January 26, 2022

On March 27, elementary students with immunization records that are not up-to-date will be suspended from schools in Waterloo Region.

According to a late-February public notice from Region of Waterloo Public Health, during the fall of 2018, Public Health sent 9,595 notices to parents with children who had immunization records that were not up-to-date with the public health office. 

The notice stated that more than half of those students’ records were still outstanding. As a result, Public Health sent out 6,129 suspension orders.

Parents who received a suspension order have until March 26 to provide proof of immunization to Public Health or their child will be suspended for up to 20 days. Proof of immunization can be delivered to Public Health by phone, fax or online.
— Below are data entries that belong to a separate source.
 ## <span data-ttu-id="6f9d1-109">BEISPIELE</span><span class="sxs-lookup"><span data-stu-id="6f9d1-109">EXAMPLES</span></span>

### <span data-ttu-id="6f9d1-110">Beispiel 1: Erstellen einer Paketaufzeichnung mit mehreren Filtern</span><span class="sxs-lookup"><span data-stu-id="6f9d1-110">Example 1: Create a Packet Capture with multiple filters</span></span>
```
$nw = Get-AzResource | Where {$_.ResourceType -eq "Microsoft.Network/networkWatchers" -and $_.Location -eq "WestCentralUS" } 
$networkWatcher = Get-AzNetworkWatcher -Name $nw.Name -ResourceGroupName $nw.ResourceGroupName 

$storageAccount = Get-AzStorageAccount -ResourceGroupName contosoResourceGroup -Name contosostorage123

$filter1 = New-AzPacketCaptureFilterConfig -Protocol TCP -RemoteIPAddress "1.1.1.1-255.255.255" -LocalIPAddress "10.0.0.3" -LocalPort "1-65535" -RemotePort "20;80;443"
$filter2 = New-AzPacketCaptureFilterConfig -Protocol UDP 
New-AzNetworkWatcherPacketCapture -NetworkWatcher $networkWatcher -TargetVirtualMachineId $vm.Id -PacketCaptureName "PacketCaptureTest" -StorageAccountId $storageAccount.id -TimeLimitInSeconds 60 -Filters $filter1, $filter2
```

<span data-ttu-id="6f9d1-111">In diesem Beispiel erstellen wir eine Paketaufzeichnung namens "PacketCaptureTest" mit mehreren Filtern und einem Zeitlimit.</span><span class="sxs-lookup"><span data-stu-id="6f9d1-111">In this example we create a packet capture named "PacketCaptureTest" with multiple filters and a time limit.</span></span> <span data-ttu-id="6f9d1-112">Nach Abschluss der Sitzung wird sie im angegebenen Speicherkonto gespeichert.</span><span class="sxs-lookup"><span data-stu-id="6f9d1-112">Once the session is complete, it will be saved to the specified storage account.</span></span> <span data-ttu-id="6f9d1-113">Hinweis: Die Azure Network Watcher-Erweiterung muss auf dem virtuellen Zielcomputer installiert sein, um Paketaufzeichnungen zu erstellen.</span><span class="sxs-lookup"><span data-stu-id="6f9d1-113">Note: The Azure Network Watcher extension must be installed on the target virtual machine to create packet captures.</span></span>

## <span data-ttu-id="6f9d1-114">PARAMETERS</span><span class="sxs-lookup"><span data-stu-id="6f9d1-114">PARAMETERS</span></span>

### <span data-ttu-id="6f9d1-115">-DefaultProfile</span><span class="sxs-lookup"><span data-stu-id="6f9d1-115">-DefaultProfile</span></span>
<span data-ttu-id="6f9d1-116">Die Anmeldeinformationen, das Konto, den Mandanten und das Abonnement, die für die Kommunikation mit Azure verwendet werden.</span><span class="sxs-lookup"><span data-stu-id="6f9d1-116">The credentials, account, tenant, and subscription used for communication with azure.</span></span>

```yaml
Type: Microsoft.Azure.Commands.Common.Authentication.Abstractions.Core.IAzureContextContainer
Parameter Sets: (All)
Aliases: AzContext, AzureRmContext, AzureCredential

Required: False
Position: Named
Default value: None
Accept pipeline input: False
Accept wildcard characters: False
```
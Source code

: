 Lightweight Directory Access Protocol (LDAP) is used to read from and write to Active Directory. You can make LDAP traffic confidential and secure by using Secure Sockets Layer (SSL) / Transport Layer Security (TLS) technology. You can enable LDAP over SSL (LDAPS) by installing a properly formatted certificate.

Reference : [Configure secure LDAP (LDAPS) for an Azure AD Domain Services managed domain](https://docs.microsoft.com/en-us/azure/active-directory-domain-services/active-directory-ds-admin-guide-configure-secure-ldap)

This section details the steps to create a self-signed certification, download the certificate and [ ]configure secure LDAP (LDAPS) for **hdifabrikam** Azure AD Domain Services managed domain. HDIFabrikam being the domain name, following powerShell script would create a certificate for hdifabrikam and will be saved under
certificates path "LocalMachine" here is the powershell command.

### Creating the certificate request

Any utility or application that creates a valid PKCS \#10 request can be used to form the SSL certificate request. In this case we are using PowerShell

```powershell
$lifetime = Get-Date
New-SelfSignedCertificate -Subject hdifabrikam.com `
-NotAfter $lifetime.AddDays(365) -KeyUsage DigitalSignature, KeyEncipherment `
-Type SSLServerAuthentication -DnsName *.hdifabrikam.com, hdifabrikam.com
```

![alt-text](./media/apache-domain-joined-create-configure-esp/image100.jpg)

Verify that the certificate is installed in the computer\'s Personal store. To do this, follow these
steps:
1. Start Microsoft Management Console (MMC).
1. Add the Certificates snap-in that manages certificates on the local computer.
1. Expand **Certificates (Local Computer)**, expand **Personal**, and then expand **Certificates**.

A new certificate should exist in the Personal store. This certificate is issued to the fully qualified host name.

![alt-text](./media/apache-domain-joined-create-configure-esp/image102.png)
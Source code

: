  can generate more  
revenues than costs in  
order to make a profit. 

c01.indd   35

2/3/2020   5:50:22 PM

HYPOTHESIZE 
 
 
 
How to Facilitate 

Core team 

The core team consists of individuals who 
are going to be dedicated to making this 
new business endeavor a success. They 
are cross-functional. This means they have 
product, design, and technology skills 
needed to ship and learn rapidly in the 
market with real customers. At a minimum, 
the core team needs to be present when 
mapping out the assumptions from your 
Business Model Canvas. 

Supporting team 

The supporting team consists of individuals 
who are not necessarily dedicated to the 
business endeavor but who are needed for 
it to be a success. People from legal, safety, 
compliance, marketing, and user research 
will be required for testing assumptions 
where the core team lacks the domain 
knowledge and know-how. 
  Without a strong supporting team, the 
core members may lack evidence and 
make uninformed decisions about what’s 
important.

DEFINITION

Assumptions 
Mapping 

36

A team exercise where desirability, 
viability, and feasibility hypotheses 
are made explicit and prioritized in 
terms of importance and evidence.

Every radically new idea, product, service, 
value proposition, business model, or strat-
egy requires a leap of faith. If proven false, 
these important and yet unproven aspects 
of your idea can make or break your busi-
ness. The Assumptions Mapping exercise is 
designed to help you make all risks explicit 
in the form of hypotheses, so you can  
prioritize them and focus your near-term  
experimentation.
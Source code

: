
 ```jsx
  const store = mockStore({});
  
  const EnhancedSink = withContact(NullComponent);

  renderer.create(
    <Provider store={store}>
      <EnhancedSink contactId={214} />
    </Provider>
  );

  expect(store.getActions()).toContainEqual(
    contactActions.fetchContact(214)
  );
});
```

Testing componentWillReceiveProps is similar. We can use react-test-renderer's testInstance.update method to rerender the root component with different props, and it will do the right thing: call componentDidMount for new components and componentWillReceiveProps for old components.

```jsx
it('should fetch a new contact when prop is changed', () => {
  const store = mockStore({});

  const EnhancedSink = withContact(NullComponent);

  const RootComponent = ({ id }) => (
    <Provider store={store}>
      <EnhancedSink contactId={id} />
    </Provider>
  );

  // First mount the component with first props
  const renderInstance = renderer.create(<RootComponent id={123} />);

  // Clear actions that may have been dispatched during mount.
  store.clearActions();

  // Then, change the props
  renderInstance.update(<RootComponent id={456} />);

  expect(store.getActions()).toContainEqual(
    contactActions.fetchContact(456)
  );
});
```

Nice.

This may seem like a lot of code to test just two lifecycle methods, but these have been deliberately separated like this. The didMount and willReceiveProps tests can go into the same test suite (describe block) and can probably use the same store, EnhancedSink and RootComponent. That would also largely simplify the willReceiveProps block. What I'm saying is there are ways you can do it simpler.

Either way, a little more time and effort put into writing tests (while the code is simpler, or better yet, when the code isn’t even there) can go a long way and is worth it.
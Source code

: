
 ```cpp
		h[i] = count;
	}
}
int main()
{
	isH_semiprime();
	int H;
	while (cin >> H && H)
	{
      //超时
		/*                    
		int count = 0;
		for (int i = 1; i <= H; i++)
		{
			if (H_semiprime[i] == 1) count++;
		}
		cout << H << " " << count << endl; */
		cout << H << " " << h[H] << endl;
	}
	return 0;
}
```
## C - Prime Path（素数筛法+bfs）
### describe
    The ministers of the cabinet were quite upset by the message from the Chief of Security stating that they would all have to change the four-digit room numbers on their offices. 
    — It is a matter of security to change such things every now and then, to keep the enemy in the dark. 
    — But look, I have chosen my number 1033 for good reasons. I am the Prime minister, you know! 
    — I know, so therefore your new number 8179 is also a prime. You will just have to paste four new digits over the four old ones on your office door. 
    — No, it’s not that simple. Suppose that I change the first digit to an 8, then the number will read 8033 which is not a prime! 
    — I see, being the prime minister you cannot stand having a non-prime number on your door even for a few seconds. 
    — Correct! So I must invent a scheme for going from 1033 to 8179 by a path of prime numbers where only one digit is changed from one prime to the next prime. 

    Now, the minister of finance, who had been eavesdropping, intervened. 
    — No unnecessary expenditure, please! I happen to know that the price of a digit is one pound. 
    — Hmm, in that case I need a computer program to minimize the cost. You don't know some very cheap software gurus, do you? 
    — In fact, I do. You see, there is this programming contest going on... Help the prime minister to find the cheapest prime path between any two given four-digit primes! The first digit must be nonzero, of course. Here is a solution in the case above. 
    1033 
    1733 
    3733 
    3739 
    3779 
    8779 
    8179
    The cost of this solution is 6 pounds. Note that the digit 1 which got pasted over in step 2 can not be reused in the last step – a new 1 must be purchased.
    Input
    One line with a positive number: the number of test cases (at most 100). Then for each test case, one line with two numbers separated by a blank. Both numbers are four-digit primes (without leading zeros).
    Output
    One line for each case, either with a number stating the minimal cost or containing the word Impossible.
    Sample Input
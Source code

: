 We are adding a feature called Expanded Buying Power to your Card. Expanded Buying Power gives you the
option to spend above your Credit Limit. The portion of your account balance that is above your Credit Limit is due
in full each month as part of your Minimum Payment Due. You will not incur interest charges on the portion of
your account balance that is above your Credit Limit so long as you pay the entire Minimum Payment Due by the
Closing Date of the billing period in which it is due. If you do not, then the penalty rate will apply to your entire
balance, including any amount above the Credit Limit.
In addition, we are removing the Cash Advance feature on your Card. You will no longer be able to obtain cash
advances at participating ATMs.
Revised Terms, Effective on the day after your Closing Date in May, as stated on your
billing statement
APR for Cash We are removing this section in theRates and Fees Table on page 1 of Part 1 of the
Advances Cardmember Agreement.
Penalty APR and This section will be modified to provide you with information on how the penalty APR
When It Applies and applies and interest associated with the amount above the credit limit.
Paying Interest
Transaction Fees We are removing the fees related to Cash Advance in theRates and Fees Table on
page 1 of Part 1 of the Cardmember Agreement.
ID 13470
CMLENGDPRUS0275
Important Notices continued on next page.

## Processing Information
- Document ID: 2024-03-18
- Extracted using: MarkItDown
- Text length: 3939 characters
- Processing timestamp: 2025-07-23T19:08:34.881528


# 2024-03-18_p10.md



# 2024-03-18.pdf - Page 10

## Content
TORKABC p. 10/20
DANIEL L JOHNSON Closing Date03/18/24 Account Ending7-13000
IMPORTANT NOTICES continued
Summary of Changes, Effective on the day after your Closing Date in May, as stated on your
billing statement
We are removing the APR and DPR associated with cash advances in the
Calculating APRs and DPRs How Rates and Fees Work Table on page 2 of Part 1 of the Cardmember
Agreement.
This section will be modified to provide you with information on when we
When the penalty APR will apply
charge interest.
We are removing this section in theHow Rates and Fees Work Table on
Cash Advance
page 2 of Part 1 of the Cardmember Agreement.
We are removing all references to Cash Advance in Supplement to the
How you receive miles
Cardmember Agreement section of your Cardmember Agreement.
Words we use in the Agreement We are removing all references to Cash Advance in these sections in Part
“When I was in schools giving vaccines, we would occasionally come across students who wished to be vaccinated, but whose parents would not sign the consent request,” said Becky Mikkelsen, a public health nurse in Kitchener, Ont. “It was an interesting issue, since the students were asking for the vaccine and understood, but weren’t able to get it without parental consent.

“We weren’t able to vaccinate them in their school environment, since it would cause issues for the program,” Mikkelsen said.

The Immunization of School Pupils Act (ISPA) requires students to be immunized against tetanus, diphtheria, pertussis, polio, measles, mumps, rubella, chickenpox (for those born after 2010) and meningococcal disease. Records of immunization must be provided to Public Health.

“Vaccines are essential to protecting the public from viruses that were once very threatening to humans,” said Connor Lassor, a student at the University of Guelph who is unable to receive vaccines. “As someone who cannot get vaccinated in regards to health reasons, I rely on the general public to get vaccinated. If that doesn’t happen, the people who cannot receive vaccines, like myself, are at very high risk of coming in contact with the preventable diseases.

“With the current measles outbreak in Canada, it’s terrifying to know that my fate of coming in contact with preventable infectious diseases lies with the public. If I could get vaccinated tomorrow, I would — but unfortunately, that’s not my case,” said Lassor.

Parents and guardians may contact their health-care providers or family physicians to receive immunization records. Public Health also offers immunization clinics in both Waterloo and Cambridge. Appointments can be made by calling 519-575-4400, ext. 5003.